I just can’t believe it’s really over.
I’m having a hard time accepting the end of the growing season, and believe me; I’ve dragged it out as long as I can.
Tilling under the gardens and dumping out the flower pots feels like I’m being forced to end a summer romance just when I fell in love.
Just when the meadows are at their greenest, the fall fruits are pouring off the vines, and my muscle memory has finally mastered the toolshed—everything changes. The next thing I know, I’m commuting to work in the dark (both ways) and spending more time prisoner to Dancing with the Stars than enjoying my own reality.
You’d think that by the first of December I’d be able to accept this annual routine and move on. Apparently not. I’m still infatuated with the color and warmth and light of summer.
Holding on to every last ray of sunshine and every last degree above freezing, I feel like this Delphinium blooming outside my kitchen window. The Sedum Autumn Joys and the New England Asters have long surrendered, but this gal isn’t giving up just yet.
I check on this Delphinium first thing every morning, ignoring the fact that our window-filled home loses its privacy this time of year. The surrounding woods and farm fields are now dotted with camouflaged men, perched in treetops with spotting scopes capable of discovering life on Mars, and who probably don’t (or maybe they do) want to see my paling skin scampering from window to window. (My conservative flannel pajamas are of course still packed away in the shunned “winter” box.)
In quiet protest to the changing of the seasons, our autumn displays of homegrown pumpkins and gourds are dissolving into piles of rancid mush. Composting them would signify that it’s time to replace them with evergreen bows and wreaths and other wintry effects. I’m just not ready.
Despite every glossy magazine cover on my coffee table telling me I should be crafting Christmas ornaments and hankering for the likes of pumpkin cheesecake and caramel macchiatos, I find myself barefoot, sipping mojitos, and flipping through old flower catalogs.
Late one recent night I slipped on my gardening boots, woke up the dog, and snuck out into the frosty night to gather some still-green spearmint to satisfy my fresh mojito (a.k.a. summer-in-a-glass) craving. The crickets and swamp frogs were silent. All I could hear was the subtle rustle of frost-covered blades of grass crumbling beneath my feet and the distant cackling of coyotes.
I stopped and wondered what stiffened grass would feel like barefoot. Would it tickle like walking barefoot through a fresh cut hayfield? Clenching the flashlight between my teeth, I prepared to strike the well-balanced yoga pose needed to extricate a foot from my knee-high rubber boots. I noticed Maddie, my forever enthusiastic canine companion, give me a confused glance as if to say, “Lady, you’re nuts. What the heck are we doing out here?”

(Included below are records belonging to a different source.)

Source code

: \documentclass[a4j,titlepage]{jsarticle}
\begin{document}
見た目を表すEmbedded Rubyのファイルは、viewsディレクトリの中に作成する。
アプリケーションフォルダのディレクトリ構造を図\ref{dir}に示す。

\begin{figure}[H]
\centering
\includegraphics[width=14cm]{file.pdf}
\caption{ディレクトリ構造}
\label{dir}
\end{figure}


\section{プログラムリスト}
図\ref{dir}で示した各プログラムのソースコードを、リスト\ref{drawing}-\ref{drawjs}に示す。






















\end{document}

I was lucid enough to know that when your dog thinks you’ve lost your marbles, you probably have, so I kept my boots on, snipped off enough frosty mint for a single mojito and ran back inside.

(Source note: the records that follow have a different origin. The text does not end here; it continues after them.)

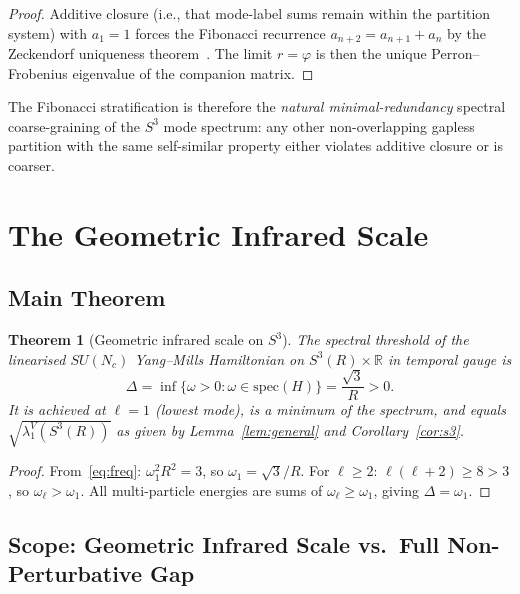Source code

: \documentclass[
  aps,
  prd,
  reprint,
  superscriptaddress,
  nofootinbib,
  longbibliography,
  amsmath,
  amssymb
]{revtex4-2}
\theoremstyle{plain}
\newtheorem{theorem}{Theorem}[section]
\theoremstyle{definition}
\theoremstyle{remark}
\newcommand{\vp}{\varphi}
\newcommand{\SU}[1]{SU(#1)}
\begin{document}
\begin{proof}
  Additive closure (i.e., that mode-label sums remain within the
  partition system) with $a_1=1$ forces the Fibonacci recurrence
  $a_{n+2}=a_{n+1}+a_n$ by the Zeckendorf uniqueness
  theorem~\cite{Zeckendorf1972}. The limit $r=\vp$ is then the unique
  Perron--Frobenius eigenvalue of the companion matrix.
\end{proof}

The Fibonacci stratification is therefore the \emph{natural minimal-redundancy}
spectral coarse-graining of the $S^3$ mode spectrum: any other
non-overlapping gapless partition with the same self-similar property
either violates additive closure or is coarser.

\section{The Geometric Infrared Scale}
\label{sec:massgap}

\subsection{Main Theorem}

\begin{theorem}[Geometric infrared scale on $S^3$]
  \label{thm:massgap}
  The spectral threshold of the linearised $\SU{N_c}$ Yang--Mills
  Hamiltonian on $S^3(R)\times\mathbb{R}$ in temporal gauge is
  \begin{equation}
    \boxed{\Delta = \inf\{\omega>0:\omega\in\mathrm{spec}(H)\}
      = \frac{\sqrt3}{R} > 0.}
    \label{eq:gap}
  \end{equation}
  It is achieved at $\ell=1$ (lowest mode), is a minimum of the
  spectrum, and equals $\sqrt{\lambda_1^V(S^3(R))}$ as given by
  Lemma~\ref{lem:general} and Corollary~\ref{cor:s3}.
\end{theorem}

\begin{proof}
  From~\eqref{eq:freq}: $\omega_1^2R^2=3$, so $\omega_1=\sqrt3/R$.
  For $\ell\geq2$: $\ell(\ell+2)\geq8>3$, so $\omega_\ell>\omega_1$.
  All multi-particle energies are sums of $\omega_\ell\geq\omega_1$,
  giving $\Delta=\omega_1$.
\end{proof}

\subsection{Scope: Geometric Infrared Scale vs.\ Full Non-Perturbative Gap}
\end{document}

Like any summer romance that comes to an end, I know that I will find happiness again and it will be sooner than I think. With the end of one good thing, comes the vacancy for another. I wouldn’t want it any other way.
I learned to appreciate seasonal renewal after living in Hawaii for eight terribly confusing seasons, where the only delineation of time was a-little-more-rainy versus a-little-less-rainy. (Note: Relationship analogy deemed inappropriate for newlywed to ponder.)

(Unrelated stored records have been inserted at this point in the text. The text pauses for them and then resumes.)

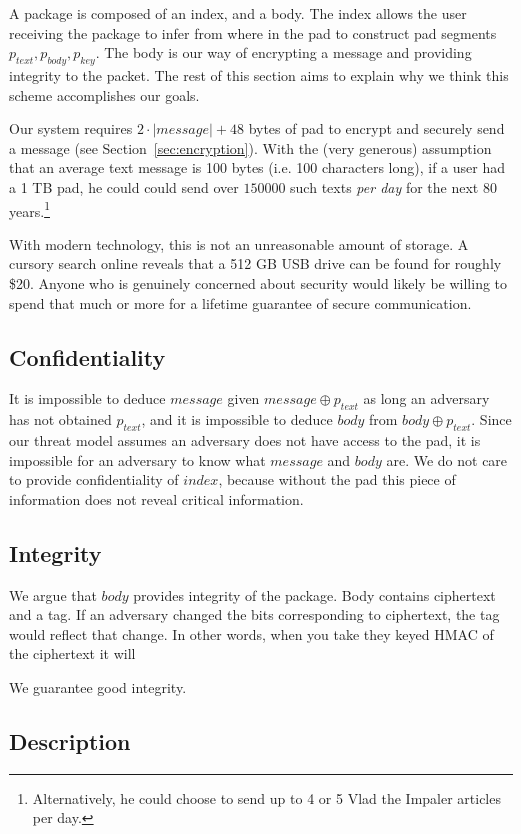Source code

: \documentclass[twocolumn]{article}
\begin{document}
A package is composed of an index, and a body. The index allows the user receiving the package to infer from where in the pad to construct pad segments $p_{text}, p_{body}, p_{key}$. The body is our way of encrypting a message and providing integrity to the packet. The rest of this section aims to explain why we think this scheme accomplishes our goals.  

Our system requires $2\cdot |message| + 48$ bytes of pad to encrypt and securely send a message (see Section~\ref{sec:encryption}). With the (very generous) assumption that an average text message is 100 bytes (i.e. 100 characters long), if a user had a 1 TB pad, he could could send over $150000$ such texts \emph{per day} for the next 80 years.\footnote{
Alternatively, he could choose to send up to 4 or 5 Vlad the Impaler articles per day.
}

With modern technology, this is not an unreasonable amount of storage. A cursory search online reveals that a 512 GB USB drive can be found for roughly \$20. Anyone who is genuinely concerned about security would likely be willing to spend that much or more for a lifetime guarantee of secure communication.

\subsection{Confidentiality}
It is impossible to deduce $message$ given $message \oplus p_{text}$
as long an adversary has not obtained $p_{text}$, and it is impossible to deduce $body$ from $body \oplus p_{text}$. Since our threat model assumes an adversary does not have access to the pad, it is impossible for an adversary to know what $message$ and $body$ are. We do not care to provide confidentiality of $index$, because without the pad this piece of information does not reveal critical information. 

\subsection{Integrity}
We argue that $body$ provides integrity of the package. Body contains ciphertext and a tag. If an adversary changed the bits corresponding to ciphertext, the tag would reflect that change. In other words, when you take they keyed HMAC of the ciphertext it will 

We guarantee good integrity.

\subsection{Description}
\end{document}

When I’m ready, I know I’ll be swept off my feet by the scent of balsam fir and mulled spices, hot cocoa spiked with Bailey’s, and listening to old Christmas records while waiting for the cinnamon rolls to rise on a snowy Sunday morning. I’ll delight in tobogganing and ice skating and snowshoeing up mountains. I’ll take my first run down the ski slope and I’ll swear that there’s no better feeling in the world—not even dancing barefoot in a warm summer rain.
I’m hereby acknowledging that my feet are bloody freezing on these cold wood floors. I think I’ll go dig some wool socks out of the “winter” box and make myself a mug of something warm and gooey.